Tuesday, November 29, 2011
You'd think that after a day of cooking and hosting, I wouldn't want to be in the kitchen at all the next day. However, on Sunday I woke up craving a hot breakfast that did not involve eggs or hot cereal of any kind. I wanted a hot bread, and we happened to have a can of pumpkin in our cupboard! I found a recipe for pumpkin bread, but when I saw that we were one egg short and I didn't want to wait for the bread to cook for 80 minutes, I decided to search for a pumpkin muffing recipe instead. I found one quickly that was ideal for my conditions and got to work. In just over a half an hour, we were enjoying these pumpkin muffins and coffee on a cold and rainy Sunday morning. Perfection! These muffins are probably going to be my go-to muffin recipe whenever I need one. They are quick and easy to make; the pumpkin keeps them moist; the spices give them a kick, and the cinnamon streusel on top gives them the perfect amount of sweetness.

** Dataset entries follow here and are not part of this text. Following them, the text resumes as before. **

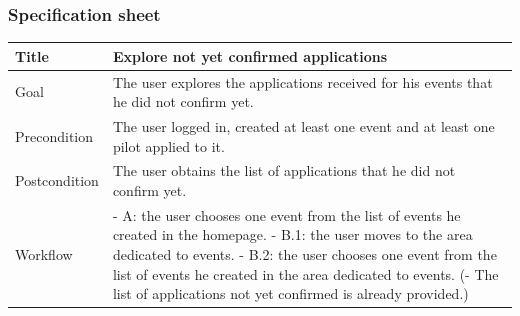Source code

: \documentclass{beamer}
\begin{document}
\begin{frame}
    \frametitle{Specification sheet}
    \begin{table}
        \tiny
        \begin{tabular}{|p{2cm}|p{6cm}|}
        \hline
        Title & \textbf{Explore not yet confirmed applications} \\
        \hline
        Goal & The user explores the applications received for his events that he did not confirm yet. \\
        \hline
        Precondition & The user logged in, created at least one event and at least one pilot applied to it.\\
        \hline
        Postcondition & The user obtains the list of applications that he did not confirm yet. \\
        \hline
        Workflow &
        - A: the user chooses one event from the list of events he created in the homepage. \newline
        - B.1: the user moves to the area dedicated to events. \newline
        - B.2: the user chooses one event from the list of events he created in the area dedicated to events. \newline
        (- The list of applications not yet confirmed is already provided.) \\
        \hline
        \end{tabular}
\end{table}
\end{frame}


\end{document}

And now I get to have one for breakfast every day this week!
From Smitten Kitchen
1 1/2 cups all-purpose flour
1 teaspoon baking powder
1 cup canned solid-pack pumpkin (from a 15 ounce can)
1/3 cup vegetable oil*
2 large eggs
1 teaspoon pumpkin-pie spice
1 1/4 cups plus 1 tablespoon sugar**
1/2 teaspoon baking soda
1/2 teaspoon salt
1 teaspoon cinnamon
Put oven in middle position and preheat oven to 350°F. Put liners in muffin cups.
Whisk together pumpkin, oil, eggs, pumpkin pie spice, 1 1/4 cups sugar, baking soda, and salt in a large bowl until smooth, then whisk in flour mixture until just combined.
Stir together cinnamon and remaining 1 tablespoon sugar in another bowl.
Divide batter among muffin cups (each should be about three-fourths full), then sprinkle tops with cinnamon-sugar mixture. Bake until puffed and golden brown and wooden pick or skewer inserted into the center of a muffin comes out clean, 25 to 30 minutes.
Cool in pan on a rack five minutes, then transfer muffins from pan to rack and cool to warm or room temperature.